Although many of those living in the area had been there for generations, many more had relocated after one of the oldest and most vibrant Mexican American neighborhoods in Tucson, La Calle, had been demolished in a racist downtown revitalization plan in the 1960s. (A typical case of environmental racism and Native dispossession through contamination, the impacts of the pollution on residents went unacknowledged for nearly thirty years—even after the area became a Superfund site in 1981.) Residents began to notice their plants would die when they’d water them. Their dogs and cats became ill. Many people were diagnosed with rare illnesses: lupus, testicular cancer, brain tumors, leukemia; babies were stillborn, or were born with congenital heart impairments or other disabilities.

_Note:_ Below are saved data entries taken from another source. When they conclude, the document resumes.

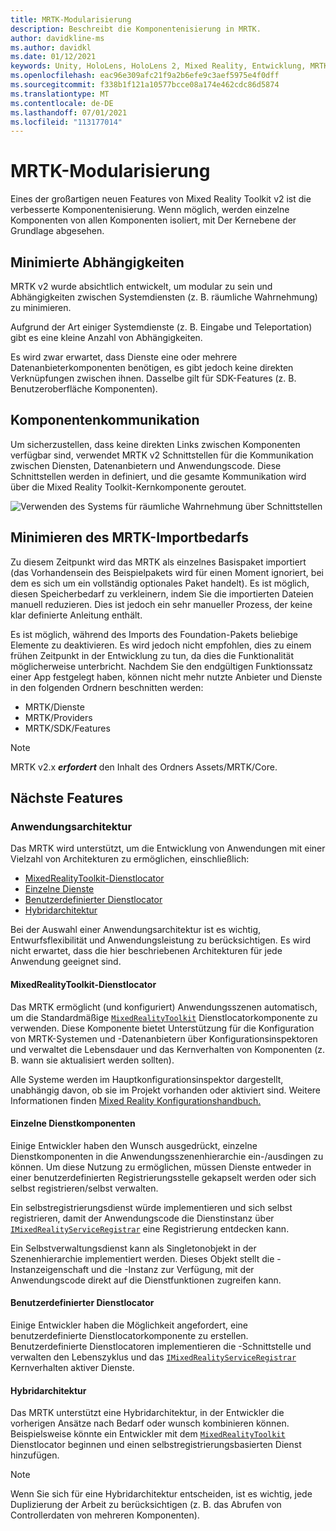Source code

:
 ```yaml
---
title: MRTK-Modularisierung
description: Beschreibt die Komponentenisierung in MRTK.
author: davidkline-ms
ms.author: davidkl
ms.date: 01/12/2021
keywords: Unity, HoloLens, HoloLens 2, Mixed Reality, Entwicklung, MRTK,
ms.openlocfilehash: eac96e309afc21f9a2b6efe9c3aef5975e4f0dff
ms.sourcegitcommit: f338b1f121a10577bcce08a174e462cdc86d5874
ms.translationtype: MT
ms.contentlocale: de-DE
ms.lasthandoff: 07/01/2021
ms.locfileid: "113177014"
---
```

# <a name="mrtk-modularization"></a>MRTK-Modularisierung

Eines der großartigen neuen Features von Mixed Reality Toolkit v2 ist die verbesserte Komponentenisierung. Wenn möglich, werden einzelne Komponenten von allen Komponenten isoliert, mit Der Kernebene der Grundlage abgesehen.

## <a name="minimized-dependencies"></a>Minimierte Abhängigkeiten

MRTK v2 wurde absichtlich entwickelt, um modular zu sein und Abhängigkeiten zwischen Systemdiensten (z. B. räumliche Wahrnehmung) zu minimieren.

Aufgrund der Art einiger Systemdienste (z. B. Eingabe und Teleportation) gibt es eine kleine Anzahl von Abhängigkeiten.

Es wird zwar erwartet, dass Dienste eine oder mehrere Datenanbieterkomponenten benötigen, es gibt jedoch keine direkten Verknüpfungen zwischen ihnen. Dasselbe gilt für SDK-Features (z. B. Benutzeroberfläche Komponenten).

## <a name="component-communication"></a>Komponentenkommunikation

Um sicherzustellen, dass keine direkten Links zwischen Komponenten verfügbar sind, verwendet MRTK v2 Schnittstellen für die Kommunikation zwischen Diensten, Datenanbietern und Anwendungscode. Diese Schnittstellen werden in definiert, und die gesamte Kommunikation wird über die Mixed Reality Toolkit-Kernkomponente geroutet.

![Verwenden des Systems für räumliche Wahrnehmung über Schnittstellen](../features/images/packaging/AccessingViaInterfaces.png)

## <a name="minimizing-mrtk-import-footprint"></a>Minimieren des MRTK-Importbedarfs

Zu diesem Zeitpunkt wird das MRTK als einzelnes Basispaket importiert (das Vorhandensein des Beispielpakets wird für einen Moment ignoriert, bei dem es sich um ein vollständig optionales Paket handelt). Es ist möglich, diesen Speicherbedarf zu verkleinern, indem Sie die importierten Dateien manuell reduzieren. Dies ist jedoch ein sehr manueller Prozess, der keine klar definierte Anleitung enthält.

Es ist möglich, während des Imports des Foundation-Pakets beliebige Elemente zu deaktivieren. Es wird jedoch nicht empfohlen, dies zu einem frühen Zeitpunkt in der Entwicklung zu tun, da dies die Funktionalität möglicherweise unterbricht. Nachdem Sie den endgültigen Funktionssatz einer App festgelegt haben, können nicht mehr nutzte Anbieter und Dienste in den folgenden Ordnern beschnitten werden:

- MRTK/Dienste
- MRTK/Providers
- MRTK/SDK/Features

> [!NOTE]
> MRTK v2.x **_erfordert_** den Inhalt des Ordners Assets/MRTK/Core.

## <a name="upcoming-features"></a>Nächste Features

### <a name="application-architecture"></a>Anwendungsarchitektur

Das MRTK wird unterstützt, um die Entwicklung von Anwendungen mit einer Vielzahl von Architekturen zu ermöglichen, einschließlich:

- [MixedRealityToolkit-Dienstlocator](#mixedrealitytoolkit-service-locator)
- [Einzelne Dienste](#individual-service-components)
- [Benutzerdefinierter Dienstlocator](#custom-service-locator)
- [Hybridarchitektur](#hybrid-architecture)

Bei der Auswahl einer Anwendungsarchitektur ist es wichtig, Entwurfsflexibilität und Anwendungsleistung zu berücksichtigen. Es wird nicht erwartet, dass die hier beschriebenen Architekturen für jede Anwendung geeignet sind.

#### <a name="mixedrealitytoolkit-service-locator"></a>MixedRealityToolkit-Dienstlocator

Das MRTK ermöglicht (und konfiguriert) Anwendungsszenen automatisch, um die Standardmäßige [`MixedRealityToolkit`](xref:Microsoft.MixedReality.Toolkit.MixedRealityToolkit) Dienstlocatorkomponente zu verwenden. Diese Komponente bietet Unterstützung für die Konfiguration von MRTK-Systemen und -Datenanbietern über Konfigurationsinspektoren und verwaltet die Lebensdauer und das Kernverhalten von Komponenten (z. B. wann sie aktualisiert werden sollten).

Alle Systeme werden im Hauptkonfigurationsinspektor dargestellt, unabhängig davon, ob sie im Projekt vorhanden oder aktiviert sind. Weitere Informationen finden [Mixed Reality Konfigurationshandbuch.](../configuration/mixed-reality-configuration-guide.md)

#### <a name="individual-service-components"></a>Einzelne Dienstkomponenten

Einige Entwickler haben den Wunsch ausgedrückt, einzelne Dienstkomponenten in die Anwendungsszenenhierarchie ein-/ausdingen zu können. Um diese Nutzung zu ermöglichen, müssen Dienste entweder in einer benutzerdefinierten Registrierungsstelle gekapselt werden oder sich selbst registrieren/selbst verwalten.

Ein selbstregistrierungsdienst würde implementieren und sich selbst registrieren, damit der Anwendungscode die Dienstinstanz über [`IMixedRealityServiceRegistrar`](xref:Microsoft.MixedReality.Toolkit.IMixedRealityServiceRegistrar) eine Registrierung entdecken kann.

Ein Selbstverwaltungsdienst kann als Singletonobjekt in der Szenenhierarchie implementiert werden. Dieses Objekt stellt die -Instanzeigenschaft und die -Instanz zur Verfügung, mit der Anwendungscode direkt auf die Dienstfunktionen zugreifen kann.

#### <a name="custom-service-locator"></a>Benutzerdefinierter Dienstlocator

Einige Entwickler haben die Möglichkeit angefordert, eine benutzerdefinierte Dienstlocatorkomponente zu erstellen. Benutzerdefinierte Dienstlocatoren implementieren die -Schnittstelle und verwalten den Lebenszyklus und das [`IMixedRealityServiceRegistrar`](xref:Microsoft.MixedReality.Toolkit.IMixedRealityServiceRegistrar) Kernverhalten aktiver Dienste.

#### <a name="hybrid-architecture"></a>Hybridarchitektur

Das MRTK unterstützt eine Hybridarchitektur, in der Entwickler die vorherigen Ansätze nach Bedarf oder wunsch kombinieren können. Beispielsweise könnte ein Entwickler mit dem [`MixedRealityToolkit`](xref:Microsoft.MixedReality.Toolkit.MixedRealityToolkit) Dienstlocator beginnen und einen selbstregistrierungsbasierten Dienst hinzufügen.

> [!NOTE]
> Wenn Sie sich für eine Hybridarchitektur entscheiden, ist es wichtig, jede Duplizierung der Arbeit zu berücksichtigen (z. B. das Abrufen von Controllerdaten von mehreren Komponenten).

Regardless, communities on the south side endured years of racist and classist accusations that their conditions were their own fault. As alarm grew and suspicion fell on the lagoons, Hughes spokespeople and the Pima County Health officials stated at public meetings that, although people in the area were disproportionately becoming sick, it was not a result of pollution, but because they were “genetically disadvantaged.” They were depicted as having made poor reproductive choices, having maintained a poor diet and lifestyle. Residents were told during meetings with city officials that they were getting sick “because of the chilies and beans they ate,” and the mostly women organizers were dismissed as “hysterical Hispanic housewives.” They were, the statements suggested, just predisposed to illness.